To evolve from a batched tracking system to a frame by frame execution there are several current architecture decisions to consider. Figure 9 shows the principle high level steps in the video analysis. The proposed research of this technical objective focuses on time t2 and t3 where the actual tracking is done. There is room for optimization in the other steps as well although these are engineering challenges with known solutions (e.g. video streaming). Time t2 is spent in pose estimation and 3D point cloud building. For pose estimation, the network itself and the filtering steps to produce a clean pose is tunable. In addition, there has been extensive work on real-time pose estimation in recent years. Another optimization opportunity is to carefully split resources between GPUs and CPUs, in order to take advantage of the still-increasing compute power available on GPUs. The tracker itself is almost, but not quite, fast enough for real time performance. The bottlenecks that are ideally suited to GPU computation. Finally, the tracker currently assumes a perfect video sequence from all cameras. With a streaming architecture there are likely to be dropped frames and possibly other missing data. Building and traversing an incomplete graph is a key research challenge to accommodate live data. Aside from performance, there are several improvements scheduled for the tracker itself. The tracker currently has 33 tunable parameters, suggesting that it can be rewritten as a machine learnable decision tree, which not only tunes these parameters, but also intelligently weighs correlations between different lines of available evidence, in a way that is infeasible for handcrafted solutions. In addition, a reinforcement learning technique that combines neural networks and the Monte Carlo Tree Search (MCTS) algorithm is being investigated. This approach allows the tracker to specify what types of outputs are needed -- long smooth tracks -- and have a machine learning algorithm discover the correct parameters for building the tracks. Both the decision tree method, and the MCTS method increase the ability of Perceive engineers to incorporate streaming architectures and make appropriate tradeoffs. In conclusion, the research tasks of building an incomplete tracking graph and incorporating the very latest pose networks across appropriate cloud servers is the key challenge to address in this technical objective.
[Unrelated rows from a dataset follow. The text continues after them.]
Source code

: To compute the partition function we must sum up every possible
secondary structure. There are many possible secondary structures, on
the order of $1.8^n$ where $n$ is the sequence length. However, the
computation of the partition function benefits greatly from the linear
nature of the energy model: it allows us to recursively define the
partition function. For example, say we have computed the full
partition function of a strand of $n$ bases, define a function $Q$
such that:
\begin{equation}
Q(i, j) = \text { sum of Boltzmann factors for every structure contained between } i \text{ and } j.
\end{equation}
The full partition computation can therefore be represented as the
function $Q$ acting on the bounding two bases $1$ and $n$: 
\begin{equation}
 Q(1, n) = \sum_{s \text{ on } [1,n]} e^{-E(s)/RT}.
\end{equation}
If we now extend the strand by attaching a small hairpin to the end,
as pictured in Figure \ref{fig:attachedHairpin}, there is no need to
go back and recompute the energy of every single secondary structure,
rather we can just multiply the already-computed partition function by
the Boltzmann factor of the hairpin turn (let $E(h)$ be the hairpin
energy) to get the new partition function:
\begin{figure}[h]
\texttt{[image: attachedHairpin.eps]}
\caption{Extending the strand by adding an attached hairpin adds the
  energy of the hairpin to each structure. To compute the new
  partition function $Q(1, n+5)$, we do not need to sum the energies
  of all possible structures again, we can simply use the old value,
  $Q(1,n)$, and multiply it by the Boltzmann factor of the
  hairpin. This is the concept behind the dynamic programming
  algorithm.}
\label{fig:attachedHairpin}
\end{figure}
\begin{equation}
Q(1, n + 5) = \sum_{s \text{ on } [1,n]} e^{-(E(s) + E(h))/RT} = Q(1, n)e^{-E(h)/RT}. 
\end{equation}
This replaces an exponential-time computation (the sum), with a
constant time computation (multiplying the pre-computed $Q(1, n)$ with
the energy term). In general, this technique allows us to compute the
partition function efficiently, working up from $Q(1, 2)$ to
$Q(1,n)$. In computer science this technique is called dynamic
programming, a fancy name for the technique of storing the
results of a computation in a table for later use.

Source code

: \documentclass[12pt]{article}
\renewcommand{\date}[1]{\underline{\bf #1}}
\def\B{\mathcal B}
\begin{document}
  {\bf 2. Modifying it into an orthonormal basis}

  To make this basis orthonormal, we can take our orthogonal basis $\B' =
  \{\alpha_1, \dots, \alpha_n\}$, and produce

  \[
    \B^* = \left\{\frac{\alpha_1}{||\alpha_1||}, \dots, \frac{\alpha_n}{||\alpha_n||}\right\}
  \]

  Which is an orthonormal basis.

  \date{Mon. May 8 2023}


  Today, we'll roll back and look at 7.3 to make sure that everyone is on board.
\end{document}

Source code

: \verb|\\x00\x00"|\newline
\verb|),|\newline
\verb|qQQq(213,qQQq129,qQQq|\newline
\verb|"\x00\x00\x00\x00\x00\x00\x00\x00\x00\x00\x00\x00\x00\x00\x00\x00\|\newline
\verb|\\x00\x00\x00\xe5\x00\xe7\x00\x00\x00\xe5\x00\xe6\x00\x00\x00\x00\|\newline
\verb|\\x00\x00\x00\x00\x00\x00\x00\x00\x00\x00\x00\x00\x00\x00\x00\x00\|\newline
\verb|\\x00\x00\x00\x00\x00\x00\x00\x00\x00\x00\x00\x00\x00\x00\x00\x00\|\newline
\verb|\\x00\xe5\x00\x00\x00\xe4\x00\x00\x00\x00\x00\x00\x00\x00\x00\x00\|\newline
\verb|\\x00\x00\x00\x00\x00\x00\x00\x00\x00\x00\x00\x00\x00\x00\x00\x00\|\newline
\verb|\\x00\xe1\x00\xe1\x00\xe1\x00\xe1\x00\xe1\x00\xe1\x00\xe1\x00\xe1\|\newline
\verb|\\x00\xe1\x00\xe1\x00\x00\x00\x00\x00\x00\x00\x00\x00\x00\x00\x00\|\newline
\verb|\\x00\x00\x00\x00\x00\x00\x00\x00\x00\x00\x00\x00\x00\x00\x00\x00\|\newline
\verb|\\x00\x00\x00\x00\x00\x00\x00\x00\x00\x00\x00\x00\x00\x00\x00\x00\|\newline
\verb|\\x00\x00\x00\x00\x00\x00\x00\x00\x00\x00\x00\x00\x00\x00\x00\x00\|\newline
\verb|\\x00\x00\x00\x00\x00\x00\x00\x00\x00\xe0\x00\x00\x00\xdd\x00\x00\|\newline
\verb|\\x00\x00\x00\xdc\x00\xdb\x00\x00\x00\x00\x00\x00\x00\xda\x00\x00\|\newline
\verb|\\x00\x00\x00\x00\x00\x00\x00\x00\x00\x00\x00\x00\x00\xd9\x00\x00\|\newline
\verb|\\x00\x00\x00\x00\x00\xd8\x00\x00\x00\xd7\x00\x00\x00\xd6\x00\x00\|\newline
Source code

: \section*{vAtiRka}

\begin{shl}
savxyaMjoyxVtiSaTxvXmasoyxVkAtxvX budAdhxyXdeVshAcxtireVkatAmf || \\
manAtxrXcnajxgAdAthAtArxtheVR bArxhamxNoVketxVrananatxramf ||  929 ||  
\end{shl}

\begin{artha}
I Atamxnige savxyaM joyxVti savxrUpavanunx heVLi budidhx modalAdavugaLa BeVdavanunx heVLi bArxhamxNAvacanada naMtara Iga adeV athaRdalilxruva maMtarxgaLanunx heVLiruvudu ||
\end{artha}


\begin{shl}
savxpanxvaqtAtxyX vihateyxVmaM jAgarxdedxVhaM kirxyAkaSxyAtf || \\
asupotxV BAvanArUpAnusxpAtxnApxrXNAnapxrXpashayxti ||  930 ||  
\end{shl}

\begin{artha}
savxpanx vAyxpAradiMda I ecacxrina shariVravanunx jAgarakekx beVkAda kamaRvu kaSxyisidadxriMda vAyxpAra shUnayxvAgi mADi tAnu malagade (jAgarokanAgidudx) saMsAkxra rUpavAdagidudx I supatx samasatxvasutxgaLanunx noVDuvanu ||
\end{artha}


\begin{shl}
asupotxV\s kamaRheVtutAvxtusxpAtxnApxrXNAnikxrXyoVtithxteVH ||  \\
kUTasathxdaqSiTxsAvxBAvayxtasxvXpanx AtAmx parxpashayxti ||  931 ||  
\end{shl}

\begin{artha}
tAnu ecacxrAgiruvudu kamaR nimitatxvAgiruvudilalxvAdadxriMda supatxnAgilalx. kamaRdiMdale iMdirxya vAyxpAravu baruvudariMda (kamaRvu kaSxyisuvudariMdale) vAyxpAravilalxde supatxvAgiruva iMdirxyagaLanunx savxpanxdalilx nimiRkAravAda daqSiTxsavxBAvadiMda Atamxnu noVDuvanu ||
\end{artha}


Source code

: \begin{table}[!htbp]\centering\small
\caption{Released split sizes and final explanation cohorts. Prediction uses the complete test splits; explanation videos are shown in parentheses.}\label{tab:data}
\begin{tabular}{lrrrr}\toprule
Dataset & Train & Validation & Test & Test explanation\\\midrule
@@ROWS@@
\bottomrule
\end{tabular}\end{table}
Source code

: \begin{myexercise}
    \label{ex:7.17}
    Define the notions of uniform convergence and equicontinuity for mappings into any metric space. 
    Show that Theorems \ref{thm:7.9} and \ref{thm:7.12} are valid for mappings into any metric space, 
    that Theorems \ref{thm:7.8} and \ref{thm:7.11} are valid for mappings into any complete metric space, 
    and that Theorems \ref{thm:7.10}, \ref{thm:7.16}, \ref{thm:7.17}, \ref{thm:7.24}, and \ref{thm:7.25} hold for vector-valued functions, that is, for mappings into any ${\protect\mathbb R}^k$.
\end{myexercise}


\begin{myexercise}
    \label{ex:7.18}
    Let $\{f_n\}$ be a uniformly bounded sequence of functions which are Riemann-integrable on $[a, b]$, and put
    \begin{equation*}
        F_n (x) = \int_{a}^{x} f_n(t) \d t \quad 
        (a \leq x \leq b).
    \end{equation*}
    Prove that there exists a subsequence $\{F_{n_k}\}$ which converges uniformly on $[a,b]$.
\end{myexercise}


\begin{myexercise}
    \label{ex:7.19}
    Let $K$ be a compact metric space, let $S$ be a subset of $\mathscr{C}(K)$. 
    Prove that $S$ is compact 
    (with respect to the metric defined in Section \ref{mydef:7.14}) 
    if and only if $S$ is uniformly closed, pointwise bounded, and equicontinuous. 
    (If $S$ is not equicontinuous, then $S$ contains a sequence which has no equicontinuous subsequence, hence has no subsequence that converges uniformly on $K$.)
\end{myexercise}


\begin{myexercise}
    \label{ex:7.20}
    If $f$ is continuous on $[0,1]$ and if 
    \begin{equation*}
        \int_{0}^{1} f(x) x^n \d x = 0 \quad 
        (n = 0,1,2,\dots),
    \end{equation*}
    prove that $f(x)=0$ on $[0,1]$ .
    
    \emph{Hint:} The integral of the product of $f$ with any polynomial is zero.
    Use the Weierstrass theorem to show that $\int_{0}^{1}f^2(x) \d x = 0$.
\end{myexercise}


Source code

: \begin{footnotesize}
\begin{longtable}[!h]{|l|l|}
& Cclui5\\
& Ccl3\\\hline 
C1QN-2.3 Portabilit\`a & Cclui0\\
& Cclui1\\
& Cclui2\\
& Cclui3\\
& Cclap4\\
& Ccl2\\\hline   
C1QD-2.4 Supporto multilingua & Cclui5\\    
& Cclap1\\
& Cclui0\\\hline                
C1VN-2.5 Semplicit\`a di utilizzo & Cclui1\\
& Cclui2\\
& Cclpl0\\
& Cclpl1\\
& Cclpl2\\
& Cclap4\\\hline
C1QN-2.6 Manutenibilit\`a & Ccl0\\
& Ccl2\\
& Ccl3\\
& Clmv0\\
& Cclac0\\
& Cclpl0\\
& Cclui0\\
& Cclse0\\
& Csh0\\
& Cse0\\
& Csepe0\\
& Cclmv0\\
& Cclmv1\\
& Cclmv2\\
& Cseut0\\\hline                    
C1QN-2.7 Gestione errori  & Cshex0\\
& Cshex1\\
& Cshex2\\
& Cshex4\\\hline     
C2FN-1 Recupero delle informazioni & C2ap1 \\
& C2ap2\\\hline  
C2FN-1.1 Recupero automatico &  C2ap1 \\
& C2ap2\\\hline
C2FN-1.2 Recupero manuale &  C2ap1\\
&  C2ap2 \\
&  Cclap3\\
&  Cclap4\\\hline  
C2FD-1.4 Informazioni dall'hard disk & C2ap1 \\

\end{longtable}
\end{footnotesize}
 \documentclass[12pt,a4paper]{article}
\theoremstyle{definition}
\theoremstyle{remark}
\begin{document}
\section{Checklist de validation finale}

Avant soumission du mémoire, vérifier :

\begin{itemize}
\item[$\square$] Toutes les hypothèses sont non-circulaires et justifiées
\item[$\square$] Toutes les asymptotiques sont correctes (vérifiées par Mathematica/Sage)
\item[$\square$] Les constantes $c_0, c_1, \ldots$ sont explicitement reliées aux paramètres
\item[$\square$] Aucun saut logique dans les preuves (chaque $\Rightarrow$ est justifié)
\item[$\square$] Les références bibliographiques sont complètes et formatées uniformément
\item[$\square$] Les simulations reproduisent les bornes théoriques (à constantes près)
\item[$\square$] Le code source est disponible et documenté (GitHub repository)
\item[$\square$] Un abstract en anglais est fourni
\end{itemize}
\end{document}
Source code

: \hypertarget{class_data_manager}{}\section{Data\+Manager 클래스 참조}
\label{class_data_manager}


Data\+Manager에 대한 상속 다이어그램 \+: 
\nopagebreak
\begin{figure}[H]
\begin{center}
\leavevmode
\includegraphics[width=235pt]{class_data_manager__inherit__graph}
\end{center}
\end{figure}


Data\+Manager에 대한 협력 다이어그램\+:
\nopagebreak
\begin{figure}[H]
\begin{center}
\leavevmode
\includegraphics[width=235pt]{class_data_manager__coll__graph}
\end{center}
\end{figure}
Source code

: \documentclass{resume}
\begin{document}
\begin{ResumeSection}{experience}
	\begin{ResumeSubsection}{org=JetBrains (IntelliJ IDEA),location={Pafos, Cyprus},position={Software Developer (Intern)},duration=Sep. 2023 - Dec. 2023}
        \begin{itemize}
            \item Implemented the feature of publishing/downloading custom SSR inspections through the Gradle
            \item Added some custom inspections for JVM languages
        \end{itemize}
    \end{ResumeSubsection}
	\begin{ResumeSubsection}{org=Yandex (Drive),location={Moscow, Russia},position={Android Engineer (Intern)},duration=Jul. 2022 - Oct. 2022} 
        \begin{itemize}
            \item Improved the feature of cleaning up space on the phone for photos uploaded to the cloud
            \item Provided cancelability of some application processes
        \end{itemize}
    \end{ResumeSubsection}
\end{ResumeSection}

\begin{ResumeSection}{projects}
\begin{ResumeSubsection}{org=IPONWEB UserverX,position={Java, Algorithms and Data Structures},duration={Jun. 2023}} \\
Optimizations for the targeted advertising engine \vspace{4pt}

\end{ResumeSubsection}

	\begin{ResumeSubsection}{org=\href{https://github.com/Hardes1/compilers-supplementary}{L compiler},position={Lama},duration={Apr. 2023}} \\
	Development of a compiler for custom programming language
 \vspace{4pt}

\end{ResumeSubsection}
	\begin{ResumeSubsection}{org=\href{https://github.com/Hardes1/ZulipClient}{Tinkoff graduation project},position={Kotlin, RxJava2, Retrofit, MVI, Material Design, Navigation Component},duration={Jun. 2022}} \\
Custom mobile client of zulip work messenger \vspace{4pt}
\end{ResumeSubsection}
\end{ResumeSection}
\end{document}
Regarding times t1, t4, and t4 in Figure 9, several engineering steps must be taken. For example, cloud servers have warm up times where they are not fully ready to run programs. Therefore Perceive must keep a batch of servers ready to start accepting and processing data. The cameras themselves must be able to support efficient streaming protocols and network traffic must be routed efficiently so that a frame arrives for image analysis as soon as possible after it is captured. As discussed above, steps need to be taken to guard against dropped frames and other known defects with streaming video. This includes monitoring and alerting which can pinpoint traffic chokepoints. Fortunately, cloud providers already have platforms for video ingestion and streaming and so much of this engineering becomes more configuration than the build out of a full video streaming backend. Data availability to the customer is another engineering task. Notifications of events need to be deduplicated, dashboards need to update while the user is on the webpage without a refresh, and backup data needs to be stored to disk even while real-time processing continues. The Perceive team has years of experience with these issues having previously architected a system which could process a billion images a day, on the order of the number of images uploaded to Facebook every day. The tasks for this technical objective are to deploy and tune a real-time pose estimation network, construct an algorithm for an incomplete (sparse) tracking graph, and software engineering for reliability and real-time updates throughout the Perceive infrastructure. A data scientist will spend 6 months on Tasks 6 and 7 and systems architect Berry will spend 3 months on Task 8. The key results of this objective are to deliver tracking results of the same quality as today to the frontend with 30 seconds of the event happening in showroom environment.